Cinco livros para conhecer a autora
O lugar
Foi com este livro que escritora francesa Annie Ernaux ficou conhecida, em 1983, e ganhou, no ano seguinte, o prêmio Renaudot. "O Lugar" pode ser considerado um precursor do próprio gênero: "auto-sócio-biografia". No livro, ela parte da morte do pai para esmiuçar relações familiares e de classe, numa mistura entre história pessoal e sociologia que décadas mais tarde serviria de inspiração declarada a autores como Édouard Louis e Didier Eribon.
Os Anos
Nesta autobiografia impessoal, Annie lança mão de um sujeito coletivo e indeterminado, que ocupa o lugar do eu para dar luz a um novo gênero literário, no qual recordações pessoais se mesclam à grande história. Aqui, acompanhamos seis décadas de fatos, entre eles a Guerra da Argélia, a revolução dos costumes, o nascimento da sociedade de consumo, as principais eleições presidenciais francesas, a virada do milênio, o 11 de Setembro e as inovações tecnológicas. De 2008, este é considerado o principal livro da autora.
O Acontecimento
Livro que virou filme, premiado em 2021 no Festival de Veneza, narra a experiência vivida pela escritora em 1963 quando ela, então uma estudante de 23 anos, engravida do namorado que acabara de conhecer. Sem poder contar com o apoio dele ou da própria família numa época em que o aborto era ilegal na França, ela vive praticamente sozinha o acontecimento que explora nesta obra - escrita com base em seus diários e em sua memória.
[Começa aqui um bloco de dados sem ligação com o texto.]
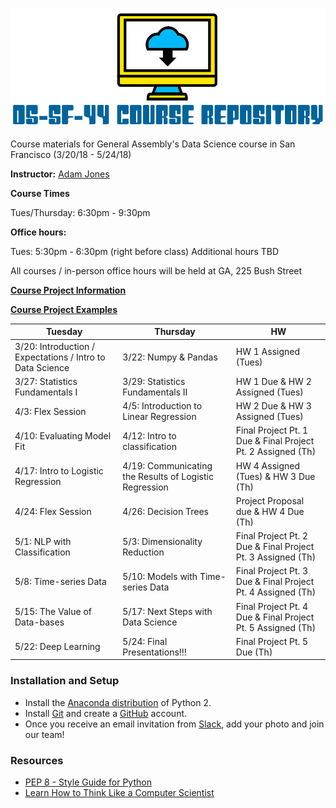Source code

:![DS-SF-44 Course Repository](./ds-sf-44_logo.png)

Course materials for General Assembly's Data Science course in San Francisco (3/20/18 - 5/24/18)

**Instructor:** [Adam Jones](https://www.linkedin.com/in/adam-p-jones/)


**Course Times**

Tues/Thursday: 6:30pm - 9:30pm

**Office hours:** 

Tues: 5:30pm - 6:30pm (right before class)
Additional hours TBD

All courses / in-person office hours will be held at GA, 225 Bush Street

**[Course Project Information](projects/final-projects/project.md)**

**[Course Project Examples](projects/project-examples.md)**

Tuesday | Thursday | HW
--- | --- | --- 
3/20: Introduction / Expectations / Intro to Data Science | 3/22: Numpy & Pandas | HW 1 Assigned (Tues)
3/27: Statistics Fundamentals I | 3/29: Statistics Fundamentals II | HW 1 Due & HW 2 Assigned (Tues)
4/3: Flex Session | 4/5: Introduction to Linear Regression | HW 2 Due & HW 3 Assigned (Tues)
4/10: Evaluating Model Fit | 4/12: Intro to classification | Final Project Pt. 1 Due & Final Project Pt. 2 Assigned (Th)
4/17: Intro to Logistic Regression | 4/19: Communicating the Results of Logistic Regression  | HW 4 Assigned (Tues) & HW 3 Due (Th)
4/24: Flex Session  | 4/26: Decision Trees | Project Proposal due & HW 4 Due (Th)
5/1: NLP with Classification | 5/3: Dimensionality Reduction | Final Project Pt. 2 Due & Final Project Pt. 3 Assigned (Th)
5/8: Time-series Data | 5/10: Models with Time-series Data | Final Project Pt. 3 Due & Final Project Pt. 4 Assigned (Th)
5/15: The Value of Data-bases | 5/17: Next Steps with Data Science | Final Project Pt. 4 Due & Final Project Pt. 5 Assigned (Th)
5/22: Deep Learning | 5/24: Final Presentations!!! | Final Project Pt. 5 Due (Th)

### Installation and Setup
* Install the [Anaconda distribution](http://continuum.io/downloads) of Python 2.
* Install [Git](http://git-scm.com/book/en/v2/Getting-Started-Installing-Git) and create a [GitHub](https://github.com/) account.
* Once you receive an email invitation from [Slack](https://slack.com/), add your photo and join our team!

### Resources
* [PEP 8 - Style Guide for Python](http://www.python.org/dev/peps/pep-0008)
* [Learn How to Think Like a Computer Scientist](http://interactivepython.org/runestone/static/thinkcspy/toc.html#t-o-c)

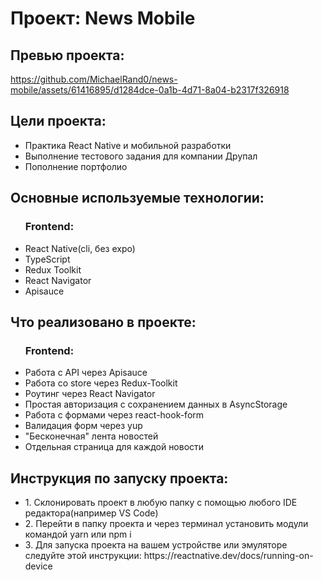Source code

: <h1>Проект: News Mobile</h1>

<h2>Превью проекта:</h2>

https://github.com/MichaelRand0/news-mobile/assets/61416895/d1284dce-0a1b-4d71-8a04-b2317f326918

<h2>Цели проекта:</h2>
<ul>
  <li>Практика React Native и мобильной разработки</li>
  <li>Выполнение тестового задания для компании Друпал</li>
  <li>Пополнение портфолио</li>
</ul>
<h2>Основные используемые технологии:</h2>
<ul>
  <h3>Frontend:</h3>
  <li>React Native(cli, без expo)</li>
  <li>TypeScript</li>
  <li>Redux Toolkit</li>
  <li>React Navigator</li>
  <li>Apisauce</li>
</ul>
<h2>Что реализовано в проекте:</h2>
<ul>
  <h3>Frontend:</h3>
  <li>Работа с API через Apisauce</li>
  <li>Работа со store через Redux-Toolkit</li>
  <li>Роутинг через React Navigator</li>
  <li>Простая авторизация с сохранением данных в AsyncStorage</li>
  <li>Работа с формами через react-hook-form</li>
  <li>Валидация форм через yup</li>
  <li>"Бесконечная" лента новостей</li>
  <li>Отдельная страница для каждой новости</li>
</ul>
<h2>Инструкция по запуску проекта:</h2>
<ul>
  <li>1. Склонировать проект в любую папку с помощью любого IDE редактора(например VS Code)</li>
  <li>2. Перейти в папку проекта и через терминал установить модули командой yarn или npm i</li>
  <li>3. Для запуска проекта на вашем устройстве или эмуляторе следуйте этой инструкции: https://reactnative.dev/docs/running-on-device</li>
</ul>

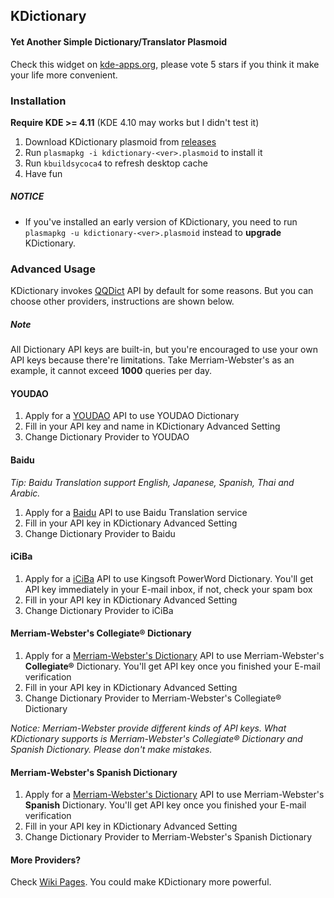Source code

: ## KDictionary
#### Yet Another Simple Dictionary/Translator Plasmoid

Check this widget on [kde-apps.org](http://kde-apps.org/content/show.php?content=161349), please vote 5 stars if you think it make your life more convenient.

### Installation

**Require KDE >= 4.11** (KDE 4.10 may works but I didn't test it)

1. Download KDictionary plasmoid from [releases](https://github.com/librehat/kdictionary/releases)
2. Run `plasmapkg -i kdictionary-<ver>.plasmoid` to install it
3. Run `kbuildsycoca4` to refresh desktop cache
4. Have fun

##### NOTICE

- If you've installed an early version of KDictionary, you need to run `plasmapkg -u kdictionary-<ver>.plasmoid` instead to **upgrade** KDictionary.

### Advanced Usage

KDictionary invokes [QQDict](http://dict.qq.com) API by default for some reasons. But you can choose other providers, instructions are shown below.

##### Note

All Dictionary API keys are built-in, but you're encouraged to use your own API keys because there're limitations. Take Merriam-Webster's as an example, it cannot exceed **1000** queries per day.

#### YOUDAO

1. Apply for a [YOUDAO](http://fanyi.youdao.com/openapi?path=data-mode) API to use YOUDAO Dictionary
2. Fill in your API key and name in KDictionary Advanced Setting
3. Change Dictionary Provider to YOUDAO

#### Baidu

_Tip: Baidu Translation support English, Japanese, Spanish, Thai and Arabic._

1. Apply for a [Baidu](http://developer.baidu.com/wiki/index.php?title=%E5%B8%AE%E5%8A%A9%E6%96%87%E6%A1%A3%E9%A6%96%E9%A1%B5/%E7%99%BE%E5%BA%A6%E7%BF%BB%E8%AF%91/%E7%BF%BB%E8%AF%91API) API to use Baidu Translation service
2. Fill in your API key in KDictionary Advanced Setting
3. Change Dictionary Provider to Baidu

#### iCiBa

1. Apply for a [iCiBa](http://open.iciba.com/?c=api) API to use Kingsoft PowerWord Dictionary. You'll get API key immediately in your E-mail inbox, if not, check your spam box
2. Fill in your API key in KDictionary Advanced Setting
3. Change Dictionary Provider to iCiBa

#### Merriam-Webster's Collegiate® Dictionary

1. Apply for a [Merriam-Webster's Dictionary](http://www.dictionaryapi.com) API to use Merriam-Webster's **Collegiate®** Dictionary. You'll get API key once you finished your E-mail verification
2. Fill in your API key in KDictionary Advanced Setting
3. Change Dictionary Provider to Merriam-Webster's Collegiate® Dictionary

_Notice: Merriam-Webster provide different kinds of API keys. What KDictionary supports is Merriam-Webster's Collegiate® Dictionary and Spanish Dictionary. Please don't make mistakes._

#### Merriam-Webster's Spanish Dictionary

1. Apply for a [Merriam-Webster's Dictionary](http://www.dictionaryapi.com) API to use Merriam-Webster's **Spanish** Dictionary. You'll get API key once you finished your E-mail verification
2. Fill in your API key in KDictionary Advanced Setting
3. Change Dictionary Provider to Merriam-Webster's Spanish Dictionary

#### More Providers?

Check [Wiki Pages](https://github.com/librehat/kdictionary/wiki). You could make KDictionary more powerful.
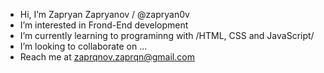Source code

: - Hi, I’m Zapryan Zapryanov / @zapryan0v
- I’m interested in Frond-End development 
- I’m currently learning to programinng with /HTML, CSS and JavaScript/
- I’m looking to collaborate on ...
- Reach me at zaprqnov.zaprqn@gmail.com 

<!---
zapryan0v/zapryan0v is a ✨ special ✨ repository because its `README.md` (this file) appears on your GitHub profile.
You can click the Preview link to take a look at your changes.
--->
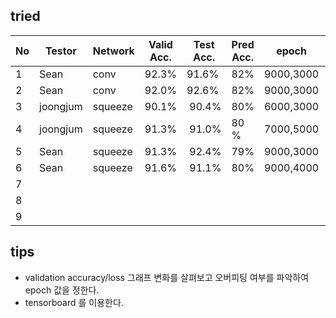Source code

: ## tried
|  No | Testor  | Network | Valid Acc.|Test Acc. | Pred Acc.| epoch      | Learning Rate   | Batch | Optimizer  | Activation |win_stride|win_size  | time_shift|sample_rate  |back_vol.|back_freq.|dct_coef.|
|-----|---------|---------|---------- |----------|----------|------------|-----------------|-------|------------|------------|----------|----------|-----------|-------------|---------|----------|---------|
|  1  | Sean    |  conv   |  92.3%    |   91.6%  |   82%    | 9000,3000  | 0.001,0.0001    | 100   | Momentum   | Relu       | 10       |   30     | 100       |  16000      |  0.3    |  0.8     |   40    |
|  2  | Sean    |  conv   |  92.0%    |   92.6%  |   82%    | 9000,3000  | 0.002,0.0003    | 100   | Momentum   | Relu       | 10       |   30     | 100       |  16000      |  0.3    |  0.8     |   40    |
|  3  | joongjum| squeeze |  90.1%    |  90.4%   |   80%    | 6000,3000  | 0.001,0.0001    | 100   | RMSProp    | Relu       | 10       |   30     | 100       |  16000      |  0.3    |  0.9     |   40    |
|  4  | joongjum| squeeze |  91.3%    |  91.0%   |   80 %    | 7000,5000  | 0.001,0.0001    | 100   | RMSProp    | Relu       | 10       |   30     | 100       |  16000      |  0.1    |  0.8     |   40    |
|  5  | Sean    | squeeze |  91.3%    |  92.4%   |   79%    | 9000,3000  | 0.001,0.0001    | 100   | Adam       | Relu       | 10       |   30     | 100       |  16000      |  0.1    |  0.7     |   40    |
|  6  | Sean    | squeeze |  91.6%    |  91.1%   |   80%    | 9000,4000  | 0.001,0.0001    | 100   | Adam       | Relu       | 10       |   30     | 100       |  16000      |  0.3    |  0.9     |   40    |
|  7  |         |         |           |          |          |            |                 |       |            |            |          |          |           |  16000      |         |          |         |
|  8  |         |         |           |          |          |            |                 |       |            |            |          |          |           |  16000      |         |          |         |
|  9  |         |         |           |          |          |            |                 |       |            |            |          |          |           |  16000      |         |          |         |


## tips
- validation accuracy/loss 그래프 변화를 살펴보고 오버피팅 여부를 파악하여 epoch 값을 정한다.
- tensorboard 를 이용한다.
A obra foi publicada originalmente em 2000.
A vergonha
Lançado este mês no Brasil, "A Vergonha" mostra uma autora buscando compreender a si e o mundo que a cerca. Aqui, ela rememora um episódio de sua infância. "Meu pai tentou matar minha mãe num domingo de junho, no começo da tarde", escreve. Annie tinha 12 anos e experiência traumática resultou em um sentimento que a acompanharia para o resto da vida. No esforço de situar o incidente no contexto da história mundial, ela visita os arquivos da cidade de Rouen em busca das notícias de jornal de 1952.
O Jovem (No prelo)
Em poucas páginas, na primeira pessoa, Annie Ernaux relata uma relação vivida com um homem trinta anos mais novo que ela. Uma experiência que a fez voltar a ser, durante vários meses, a "menina escandalosa" da sua juventude. O livro, publicado em maio na França, será lançado aqui em novembro, quando a autora participa da Festa Literária Internacional de Paraty (Flip).